Name the molecular or genetic target that you propose to study. Examples of molecular targets include individual genes and proteins, DNA and RNA sequences, or broader -omics approaches. (Maximum 30 words) Molecular/genetic target
FMR1 5′UTR CGG-repeat RNA elements and FMRP-mediated translational regulation, measured using CGG-repeat reporter constructs in a eukaryotic cell-free transcription–translation system.Describe how your molecular or genetic target relates to the space biology question or challenge your proposal addresses. (Maximum 100 words) Microgravity-like transport changes and radiation-like stress can perturb RNA folding, RNA–protein interactions, and translation kinetics. The FMR1 CGG-repeat region is a structured RNA element whose repeat length influences translation and can promote abnormal translation behaviors. FMRP is an RNA-binding translational regulator central to neuronal function. Together, CGG-repeat RNA and FMRP provide a sensitive “stress test” for how space-relevant conditions alter translation control. A cell-free approach isolates these mechanisms from whole-cell confounders, enabling direct measurement of repeat-length–dependent translation shifts under space-like constraints.

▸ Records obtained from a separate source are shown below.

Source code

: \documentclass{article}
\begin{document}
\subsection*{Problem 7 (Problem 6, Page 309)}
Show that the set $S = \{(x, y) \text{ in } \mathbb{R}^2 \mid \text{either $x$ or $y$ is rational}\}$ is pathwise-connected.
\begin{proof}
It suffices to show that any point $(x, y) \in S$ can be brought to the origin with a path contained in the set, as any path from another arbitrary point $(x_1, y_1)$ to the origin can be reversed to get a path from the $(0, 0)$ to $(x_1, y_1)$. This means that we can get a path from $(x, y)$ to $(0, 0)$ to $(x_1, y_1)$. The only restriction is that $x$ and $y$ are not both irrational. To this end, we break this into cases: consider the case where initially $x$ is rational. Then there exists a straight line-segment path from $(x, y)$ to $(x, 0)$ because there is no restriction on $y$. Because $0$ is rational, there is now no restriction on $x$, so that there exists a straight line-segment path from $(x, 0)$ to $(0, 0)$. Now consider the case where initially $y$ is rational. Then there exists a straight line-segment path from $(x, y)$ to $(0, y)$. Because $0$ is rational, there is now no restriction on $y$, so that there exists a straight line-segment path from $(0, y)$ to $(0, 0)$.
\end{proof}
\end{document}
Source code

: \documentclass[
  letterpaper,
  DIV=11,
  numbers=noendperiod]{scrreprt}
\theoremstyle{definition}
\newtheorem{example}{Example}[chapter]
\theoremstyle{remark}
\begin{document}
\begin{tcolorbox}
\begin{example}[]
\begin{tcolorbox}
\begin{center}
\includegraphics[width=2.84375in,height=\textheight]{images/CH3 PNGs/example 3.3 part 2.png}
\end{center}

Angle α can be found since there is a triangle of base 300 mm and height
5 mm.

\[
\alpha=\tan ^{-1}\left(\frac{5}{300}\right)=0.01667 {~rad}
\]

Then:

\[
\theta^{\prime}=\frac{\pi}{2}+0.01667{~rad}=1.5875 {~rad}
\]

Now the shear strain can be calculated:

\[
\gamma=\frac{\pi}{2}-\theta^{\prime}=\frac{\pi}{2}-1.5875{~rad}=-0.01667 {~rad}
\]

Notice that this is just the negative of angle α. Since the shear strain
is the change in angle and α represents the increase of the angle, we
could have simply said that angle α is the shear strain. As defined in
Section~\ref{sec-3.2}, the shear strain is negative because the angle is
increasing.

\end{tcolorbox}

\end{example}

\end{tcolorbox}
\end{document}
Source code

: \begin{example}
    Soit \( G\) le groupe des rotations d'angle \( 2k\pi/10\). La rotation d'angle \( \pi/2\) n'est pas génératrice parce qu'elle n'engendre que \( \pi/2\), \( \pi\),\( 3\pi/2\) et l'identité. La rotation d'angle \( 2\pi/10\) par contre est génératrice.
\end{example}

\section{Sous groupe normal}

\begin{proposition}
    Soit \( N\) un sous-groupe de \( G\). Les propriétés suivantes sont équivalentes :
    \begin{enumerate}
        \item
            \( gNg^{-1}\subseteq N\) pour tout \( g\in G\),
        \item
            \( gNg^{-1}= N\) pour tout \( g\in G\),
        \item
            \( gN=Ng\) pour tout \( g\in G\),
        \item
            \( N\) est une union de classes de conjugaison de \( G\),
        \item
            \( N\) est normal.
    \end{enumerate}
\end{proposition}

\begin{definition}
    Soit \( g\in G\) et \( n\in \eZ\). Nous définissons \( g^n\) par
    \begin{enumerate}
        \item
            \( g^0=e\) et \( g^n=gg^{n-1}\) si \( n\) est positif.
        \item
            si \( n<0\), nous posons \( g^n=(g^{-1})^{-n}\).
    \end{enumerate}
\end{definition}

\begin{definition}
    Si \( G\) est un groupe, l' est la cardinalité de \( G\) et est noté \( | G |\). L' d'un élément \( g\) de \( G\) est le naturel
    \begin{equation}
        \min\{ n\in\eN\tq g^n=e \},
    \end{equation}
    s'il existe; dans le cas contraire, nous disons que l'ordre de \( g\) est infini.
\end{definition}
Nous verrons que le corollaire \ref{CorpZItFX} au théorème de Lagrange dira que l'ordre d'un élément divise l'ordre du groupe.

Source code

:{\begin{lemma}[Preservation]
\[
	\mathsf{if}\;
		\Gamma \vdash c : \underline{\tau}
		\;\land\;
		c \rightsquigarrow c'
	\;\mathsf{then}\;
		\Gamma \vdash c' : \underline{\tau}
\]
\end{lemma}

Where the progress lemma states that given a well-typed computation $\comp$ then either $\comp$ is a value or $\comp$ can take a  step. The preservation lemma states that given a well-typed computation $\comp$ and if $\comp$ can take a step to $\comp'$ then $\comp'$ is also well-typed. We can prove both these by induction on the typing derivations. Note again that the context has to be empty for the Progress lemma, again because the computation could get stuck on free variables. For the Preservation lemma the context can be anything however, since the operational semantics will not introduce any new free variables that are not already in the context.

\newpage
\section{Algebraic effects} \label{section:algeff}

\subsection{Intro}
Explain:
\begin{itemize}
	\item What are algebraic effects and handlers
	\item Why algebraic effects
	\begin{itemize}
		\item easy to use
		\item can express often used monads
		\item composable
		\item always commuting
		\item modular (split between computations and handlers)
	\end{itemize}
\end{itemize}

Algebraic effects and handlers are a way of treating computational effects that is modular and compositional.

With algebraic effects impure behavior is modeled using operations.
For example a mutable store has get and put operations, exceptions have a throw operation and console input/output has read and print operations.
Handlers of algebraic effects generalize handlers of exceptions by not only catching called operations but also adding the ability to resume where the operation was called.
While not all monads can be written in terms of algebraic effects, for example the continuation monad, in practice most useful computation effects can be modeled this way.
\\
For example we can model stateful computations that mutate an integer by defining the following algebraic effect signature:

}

Clearly state your hypothesis or research goal and explain the reasoning behind it. (Maximum 150 words) Space-relevant stressors (altered mixing/transport and radiation-like oxidative/nucleic-acid stress) amplify CGG-repeat–dependent disruption of translation and RNA stability, and they alter the modulatory effect of FMRP on translation. The reasoning is that structured repeat RNAs can be sensitive to changes in biophysical environment (diffusion, crowding, redox balance) and to damage that affects RNA integrity or ribosome progression. If space-like stress worsens ribosome stalling or shifts translation dynamics, repeat-containing templates should show larger drops in protein output and/or altered kinetics compared to non-repeat controls. Goal: quantify how repeat length and FMRP presence interact with space-relevant stressors to change translation output, providing a mechanistic basis for neurorelevant risk assessment and countermeasure screening.
Outline your experimental plan - identify the sample(s) you will test in your experiment, including any necessary controls, the type of data or measurements that will be collected, etc. (Maximum 100 words) Test a panel of cell-free templates encoding sfGFP with matched 5′UTRs containing: no repeat (control), short CGG, premutation-range CGG, and long CGG. Run reactions under baseline conditions and under two perturbations: a microgravity-relevant transport condition (reduced convection/mixing) and a radiation-relevant stress proxy (oxidative/nucleic-acid stress). Include ± added purified FMRP (or an FMRP surrogate) to test regulation. Measurements: sfGFP fluorescence time-course (rate, onset, plateau), plus RNA integrity at endpoint (template stability). Controls: no-template and no-stress controls.